- Your objective
From the data underneath, reproduce exactly the stretch that begins at the line with "Analiza strategija iscrtavanja" and ends after the line with "potvrđuje njegovu fleksibilnost.".
- - - - - - -
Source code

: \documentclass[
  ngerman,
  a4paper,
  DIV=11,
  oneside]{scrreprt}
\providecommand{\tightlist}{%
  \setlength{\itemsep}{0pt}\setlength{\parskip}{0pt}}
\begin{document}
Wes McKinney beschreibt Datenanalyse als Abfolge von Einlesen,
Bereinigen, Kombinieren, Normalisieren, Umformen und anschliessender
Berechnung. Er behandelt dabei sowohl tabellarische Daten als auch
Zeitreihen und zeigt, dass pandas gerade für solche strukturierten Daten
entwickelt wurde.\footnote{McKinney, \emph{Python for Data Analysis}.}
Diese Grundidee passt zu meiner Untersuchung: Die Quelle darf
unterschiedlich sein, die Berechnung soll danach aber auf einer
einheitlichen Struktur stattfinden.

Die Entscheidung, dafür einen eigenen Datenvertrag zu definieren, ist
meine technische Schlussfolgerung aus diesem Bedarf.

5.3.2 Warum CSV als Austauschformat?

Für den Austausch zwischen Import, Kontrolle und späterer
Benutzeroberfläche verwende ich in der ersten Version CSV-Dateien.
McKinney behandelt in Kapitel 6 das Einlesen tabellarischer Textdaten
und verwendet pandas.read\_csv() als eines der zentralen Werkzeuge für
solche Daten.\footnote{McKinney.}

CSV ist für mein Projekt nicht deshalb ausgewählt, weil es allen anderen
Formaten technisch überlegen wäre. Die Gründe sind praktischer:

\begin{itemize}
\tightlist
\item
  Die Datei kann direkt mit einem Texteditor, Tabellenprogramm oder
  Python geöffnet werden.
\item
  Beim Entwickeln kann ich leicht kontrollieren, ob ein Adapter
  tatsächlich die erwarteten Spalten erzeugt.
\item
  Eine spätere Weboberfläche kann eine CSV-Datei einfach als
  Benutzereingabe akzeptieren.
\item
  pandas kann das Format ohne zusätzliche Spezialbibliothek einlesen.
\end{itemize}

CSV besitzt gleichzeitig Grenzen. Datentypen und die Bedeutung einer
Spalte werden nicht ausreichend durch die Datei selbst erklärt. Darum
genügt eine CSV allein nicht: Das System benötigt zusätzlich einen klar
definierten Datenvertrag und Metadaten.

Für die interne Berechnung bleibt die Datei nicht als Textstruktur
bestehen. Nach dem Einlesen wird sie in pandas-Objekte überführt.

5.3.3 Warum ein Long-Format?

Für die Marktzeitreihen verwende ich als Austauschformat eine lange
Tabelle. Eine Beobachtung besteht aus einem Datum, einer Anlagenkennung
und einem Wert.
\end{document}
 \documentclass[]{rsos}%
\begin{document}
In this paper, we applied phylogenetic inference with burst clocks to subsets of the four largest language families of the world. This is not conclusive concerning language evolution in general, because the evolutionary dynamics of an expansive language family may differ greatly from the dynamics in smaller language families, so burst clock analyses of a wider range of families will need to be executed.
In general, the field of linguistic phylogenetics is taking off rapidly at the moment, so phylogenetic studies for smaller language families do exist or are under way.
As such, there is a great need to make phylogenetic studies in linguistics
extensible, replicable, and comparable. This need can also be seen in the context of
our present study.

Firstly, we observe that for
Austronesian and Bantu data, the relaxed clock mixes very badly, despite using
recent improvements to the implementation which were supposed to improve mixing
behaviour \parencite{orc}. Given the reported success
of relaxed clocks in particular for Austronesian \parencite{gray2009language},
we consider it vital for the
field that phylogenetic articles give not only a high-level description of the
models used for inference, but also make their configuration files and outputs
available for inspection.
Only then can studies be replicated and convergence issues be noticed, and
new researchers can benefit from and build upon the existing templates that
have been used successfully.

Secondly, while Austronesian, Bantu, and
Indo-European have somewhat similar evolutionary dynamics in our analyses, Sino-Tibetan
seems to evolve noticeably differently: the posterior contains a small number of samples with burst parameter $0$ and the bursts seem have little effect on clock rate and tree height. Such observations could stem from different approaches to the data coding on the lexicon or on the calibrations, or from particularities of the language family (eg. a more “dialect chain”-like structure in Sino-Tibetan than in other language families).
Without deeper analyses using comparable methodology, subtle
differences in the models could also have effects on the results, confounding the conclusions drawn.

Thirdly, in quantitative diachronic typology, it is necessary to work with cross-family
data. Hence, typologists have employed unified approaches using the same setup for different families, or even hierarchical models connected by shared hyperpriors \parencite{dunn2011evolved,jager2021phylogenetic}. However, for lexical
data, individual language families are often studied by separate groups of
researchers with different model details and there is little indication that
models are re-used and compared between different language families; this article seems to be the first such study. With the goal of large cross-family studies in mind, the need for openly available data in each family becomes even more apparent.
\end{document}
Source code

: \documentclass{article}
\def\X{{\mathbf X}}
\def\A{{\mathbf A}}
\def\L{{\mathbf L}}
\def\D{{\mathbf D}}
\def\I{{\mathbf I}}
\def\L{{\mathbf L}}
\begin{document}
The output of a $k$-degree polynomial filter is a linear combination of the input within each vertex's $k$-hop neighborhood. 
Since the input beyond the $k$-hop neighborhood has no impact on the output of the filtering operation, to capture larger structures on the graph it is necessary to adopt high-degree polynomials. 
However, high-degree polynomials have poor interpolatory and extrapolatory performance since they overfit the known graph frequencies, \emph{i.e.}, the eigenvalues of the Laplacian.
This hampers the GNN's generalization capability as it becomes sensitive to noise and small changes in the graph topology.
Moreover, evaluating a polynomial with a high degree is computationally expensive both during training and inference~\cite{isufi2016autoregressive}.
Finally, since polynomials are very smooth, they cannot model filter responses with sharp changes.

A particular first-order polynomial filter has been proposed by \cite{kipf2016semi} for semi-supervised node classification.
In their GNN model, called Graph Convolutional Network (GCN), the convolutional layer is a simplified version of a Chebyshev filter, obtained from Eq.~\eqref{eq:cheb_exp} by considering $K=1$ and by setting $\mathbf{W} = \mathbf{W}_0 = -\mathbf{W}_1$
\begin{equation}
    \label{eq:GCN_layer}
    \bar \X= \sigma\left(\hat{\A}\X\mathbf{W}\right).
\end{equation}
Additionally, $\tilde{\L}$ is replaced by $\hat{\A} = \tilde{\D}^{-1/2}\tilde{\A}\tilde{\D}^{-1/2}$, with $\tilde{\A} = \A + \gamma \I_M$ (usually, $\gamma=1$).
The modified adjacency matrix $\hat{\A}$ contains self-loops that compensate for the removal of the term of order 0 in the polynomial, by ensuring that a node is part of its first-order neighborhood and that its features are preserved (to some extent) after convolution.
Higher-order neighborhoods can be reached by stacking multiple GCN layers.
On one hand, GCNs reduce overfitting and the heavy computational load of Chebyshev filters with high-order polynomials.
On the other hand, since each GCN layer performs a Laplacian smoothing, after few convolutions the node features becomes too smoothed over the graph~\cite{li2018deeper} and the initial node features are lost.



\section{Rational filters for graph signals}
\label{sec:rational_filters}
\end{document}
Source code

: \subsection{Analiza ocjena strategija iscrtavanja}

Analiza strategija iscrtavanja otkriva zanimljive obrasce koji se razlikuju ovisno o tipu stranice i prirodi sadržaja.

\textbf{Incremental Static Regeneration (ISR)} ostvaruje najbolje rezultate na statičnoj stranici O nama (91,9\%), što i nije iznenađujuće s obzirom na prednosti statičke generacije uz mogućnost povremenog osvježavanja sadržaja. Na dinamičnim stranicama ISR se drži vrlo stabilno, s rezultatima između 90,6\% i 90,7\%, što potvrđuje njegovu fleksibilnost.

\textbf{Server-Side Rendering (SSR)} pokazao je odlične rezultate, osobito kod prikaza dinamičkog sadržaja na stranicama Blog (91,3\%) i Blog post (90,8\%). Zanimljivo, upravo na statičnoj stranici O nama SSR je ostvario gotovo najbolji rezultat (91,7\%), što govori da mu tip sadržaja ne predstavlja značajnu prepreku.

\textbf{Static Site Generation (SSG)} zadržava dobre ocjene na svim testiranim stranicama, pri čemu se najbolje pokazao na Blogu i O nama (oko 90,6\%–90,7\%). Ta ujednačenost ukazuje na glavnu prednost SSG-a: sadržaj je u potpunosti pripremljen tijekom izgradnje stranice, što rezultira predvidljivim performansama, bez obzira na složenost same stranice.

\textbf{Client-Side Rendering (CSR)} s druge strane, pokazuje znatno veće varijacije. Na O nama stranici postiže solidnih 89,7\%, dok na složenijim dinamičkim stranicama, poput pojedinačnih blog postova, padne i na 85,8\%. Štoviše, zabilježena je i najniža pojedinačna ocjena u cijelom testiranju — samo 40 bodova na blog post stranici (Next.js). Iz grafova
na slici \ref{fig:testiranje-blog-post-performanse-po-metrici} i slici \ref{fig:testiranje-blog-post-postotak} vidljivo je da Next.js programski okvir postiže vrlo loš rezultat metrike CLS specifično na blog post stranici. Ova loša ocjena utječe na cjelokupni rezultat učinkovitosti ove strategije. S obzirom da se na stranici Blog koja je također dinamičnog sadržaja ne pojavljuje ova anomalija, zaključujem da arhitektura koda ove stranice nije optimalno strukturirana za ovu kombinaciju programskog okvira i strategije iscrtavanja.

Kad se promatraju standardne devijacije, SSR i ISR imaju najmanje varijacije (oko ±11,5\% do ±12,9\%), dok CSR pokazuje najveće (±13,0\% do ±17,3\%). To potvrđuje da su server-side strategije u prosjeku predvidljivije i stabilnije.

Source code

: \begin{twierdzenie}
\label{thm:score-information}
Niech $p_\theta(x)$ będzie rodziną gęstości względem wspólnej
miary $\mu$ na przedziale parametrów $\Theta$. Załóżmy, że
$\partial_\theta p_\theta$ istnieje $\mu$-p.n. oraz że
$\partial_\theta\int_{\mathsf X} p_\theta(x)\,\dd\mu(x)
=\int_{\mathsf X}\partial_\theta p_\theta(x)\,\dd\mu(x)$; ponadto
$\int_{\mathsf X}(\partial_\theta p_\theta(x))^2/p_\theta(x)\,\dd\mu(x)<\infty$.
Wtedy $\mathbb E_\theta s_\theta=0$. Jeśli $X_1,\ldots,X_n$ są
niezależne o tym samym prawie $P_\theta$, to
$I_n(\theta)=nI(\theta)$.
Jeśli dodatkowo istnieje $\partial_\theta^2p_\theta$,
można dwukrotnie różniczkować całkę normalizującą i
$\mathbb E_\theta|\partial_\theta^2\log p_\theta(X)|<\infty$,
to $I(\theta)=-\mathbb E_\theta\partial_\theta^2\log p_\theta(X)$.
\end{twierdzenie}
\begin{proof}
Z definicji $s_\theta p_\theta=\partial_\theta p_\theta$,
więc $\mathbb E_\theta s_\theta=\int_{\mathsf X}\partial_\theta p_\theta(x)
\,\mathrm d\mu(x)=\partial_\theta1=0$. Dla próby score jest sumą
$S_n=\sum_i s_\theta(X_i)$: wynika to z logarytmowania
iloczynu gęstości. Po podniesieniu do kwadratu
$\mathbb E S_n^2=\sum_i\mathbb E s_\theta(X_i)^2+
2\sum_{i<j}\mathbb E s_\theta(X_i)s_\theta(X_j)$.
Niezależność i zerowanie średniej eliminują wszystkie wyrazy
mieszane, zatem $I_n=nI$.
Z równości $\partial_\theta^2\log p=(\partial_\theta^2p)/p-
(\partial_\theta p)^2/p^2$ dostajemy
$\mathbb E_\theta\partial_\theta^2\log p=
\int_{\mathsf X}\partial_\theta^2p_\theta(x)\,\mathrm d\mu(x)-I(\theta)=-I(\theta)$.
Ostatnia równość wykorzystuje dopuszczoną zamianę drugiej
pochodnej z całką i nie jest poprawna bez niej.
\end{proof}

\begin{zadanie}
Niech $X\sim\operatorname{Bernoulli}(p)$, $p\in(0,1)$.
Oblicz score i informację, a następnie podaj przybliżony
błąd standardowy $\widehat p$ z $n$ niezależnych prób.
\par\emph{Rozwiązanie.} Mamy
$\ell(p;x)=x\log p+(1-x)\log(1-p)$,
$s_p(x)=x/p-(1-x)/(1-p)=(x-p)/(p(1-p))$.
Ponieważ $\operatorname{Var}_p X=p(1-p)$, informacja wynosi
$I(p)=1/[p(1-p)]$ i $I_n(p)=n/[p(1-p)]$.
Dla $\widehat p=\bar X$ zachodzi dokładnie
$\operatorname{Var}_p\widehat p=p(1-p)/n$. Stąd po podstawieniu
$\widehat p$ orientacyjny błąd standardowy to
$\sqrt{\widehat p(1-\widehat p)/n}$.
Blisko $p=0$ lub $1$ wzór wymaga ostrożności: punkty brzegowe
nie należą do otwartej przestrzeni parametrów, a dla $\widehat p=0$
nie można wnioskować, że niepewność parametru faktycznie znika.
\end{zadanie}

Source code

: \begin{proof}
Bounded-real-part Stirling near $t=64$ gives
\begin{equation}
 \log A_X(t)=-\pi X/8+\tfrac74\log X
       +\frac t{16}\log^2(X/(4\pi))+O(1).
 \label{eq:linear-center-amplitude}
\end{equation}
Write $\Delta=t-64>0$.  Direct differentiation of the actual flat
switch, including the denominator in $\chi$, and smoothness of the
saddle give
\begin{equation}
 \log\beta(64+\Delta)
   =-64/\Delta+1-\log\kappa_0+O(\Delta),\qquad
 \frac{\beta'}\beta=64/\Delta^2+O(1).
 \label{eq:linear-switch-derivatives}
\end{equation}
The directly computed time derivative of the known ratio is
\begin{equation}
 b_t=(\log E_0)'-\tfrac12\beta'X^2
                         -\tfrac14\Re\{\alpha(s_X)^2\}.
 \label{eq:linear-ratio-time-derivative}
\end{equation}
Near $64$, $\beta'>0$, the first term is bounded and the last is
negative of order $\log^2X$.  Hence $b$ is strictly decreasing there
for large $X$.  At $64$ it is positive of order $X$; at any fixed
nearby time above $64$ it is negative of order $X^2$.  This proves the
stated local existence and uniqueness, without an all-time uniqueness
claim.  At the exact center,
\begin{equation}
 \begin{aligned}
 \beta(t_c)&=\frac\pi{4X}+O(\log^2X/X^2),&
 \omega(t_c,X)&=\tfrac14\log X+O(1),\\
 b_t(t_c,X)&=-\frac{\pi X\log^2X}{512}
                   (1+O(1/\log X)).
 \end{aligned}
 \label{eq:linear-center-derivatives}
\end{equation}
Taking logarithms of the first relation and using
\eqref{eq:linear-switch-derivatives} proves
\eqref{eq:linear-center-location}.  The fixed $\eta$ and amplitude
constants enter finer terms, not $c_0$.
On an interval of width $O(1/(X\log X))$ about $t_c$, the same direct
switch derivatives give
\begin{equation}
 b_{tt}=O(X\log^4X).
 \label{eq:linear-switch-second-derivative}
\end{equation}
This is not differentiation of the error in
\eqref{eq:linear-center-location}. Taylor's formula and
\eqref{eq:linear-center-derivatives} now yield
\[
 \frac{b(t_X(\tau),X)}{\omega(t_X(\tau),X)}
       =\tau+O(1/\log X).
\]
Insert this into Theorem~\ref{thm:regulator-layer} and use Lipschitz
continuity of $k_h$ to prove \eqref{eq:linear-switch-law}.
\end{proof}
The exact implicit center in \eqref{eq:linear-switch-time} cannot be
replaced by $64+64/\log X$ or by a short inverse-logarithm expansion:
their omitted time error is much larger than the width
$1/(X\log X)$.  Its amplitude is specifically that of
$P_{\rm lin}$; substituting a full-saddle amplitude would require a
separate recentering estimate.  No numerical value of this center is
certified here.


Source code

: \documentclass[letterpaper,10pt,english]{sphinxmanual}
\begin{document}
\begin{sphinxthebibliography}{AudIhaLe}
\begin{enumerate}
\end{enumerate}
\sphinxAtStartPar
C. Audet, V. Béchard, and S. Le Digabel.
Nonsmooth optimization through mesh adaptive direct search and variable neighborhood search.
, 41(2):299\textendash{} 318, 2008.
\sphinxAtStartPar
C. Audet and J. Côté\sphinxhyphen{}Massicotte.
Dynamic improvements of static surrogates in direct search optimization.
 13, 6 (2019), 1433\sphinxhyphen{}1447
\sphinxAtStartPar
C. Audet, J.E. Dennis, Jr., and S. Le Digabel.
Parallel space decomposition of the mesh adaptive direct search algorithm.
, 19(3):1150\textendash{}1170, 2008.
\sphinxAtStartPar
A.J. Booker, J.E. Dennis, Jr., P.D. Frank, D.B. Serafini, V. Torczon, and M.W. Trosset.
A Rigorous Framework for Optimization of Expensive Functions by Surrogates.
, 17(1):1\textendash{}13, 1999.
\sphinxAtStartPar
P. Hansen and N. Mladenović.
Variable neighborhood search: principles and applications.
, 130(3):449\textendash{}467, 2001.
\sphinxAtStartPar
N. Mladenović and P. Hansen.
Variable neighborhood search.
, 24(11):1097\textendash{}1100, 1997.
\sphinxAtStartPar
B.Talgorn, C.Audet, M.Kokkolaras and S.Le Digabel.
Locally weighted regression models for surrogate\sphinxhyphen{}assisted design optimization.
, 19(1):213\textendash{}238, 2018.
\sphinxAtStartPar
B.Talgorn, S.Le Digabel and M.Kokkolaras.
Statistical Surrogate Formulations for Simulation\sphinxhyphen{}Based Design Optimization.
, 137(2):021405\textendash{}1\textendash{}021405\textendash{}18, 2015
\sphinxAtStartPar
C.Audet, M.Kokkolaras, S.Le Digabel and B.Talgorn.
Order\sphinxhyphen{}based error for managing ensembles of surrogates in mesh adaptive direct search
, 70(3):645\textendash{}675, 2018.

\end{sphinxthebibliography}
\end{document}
- - - - - - -
- Answer to this exercise
Analiza strategija iscrtavanja otkriva zanimljive obrasce koji se razlikuju ovisno o tipu stranice i prirodi sadržaja.

\textbf{Incremental Static Regeneration (ISR)} ostvaruje najbolje rezultate na statičnoj stranici O nama (91,9\%), što i nije iznenađujuće s obzirom na prednosti statičke generacije uz mogućnost povremenog osvježavanja sadržaja. Na dinamičnim stranicama ISR se drži vrlo stabilno, s rezultatima između 90,6\% i 90,7\%, što potvrđuje njegovu fleksibilnost.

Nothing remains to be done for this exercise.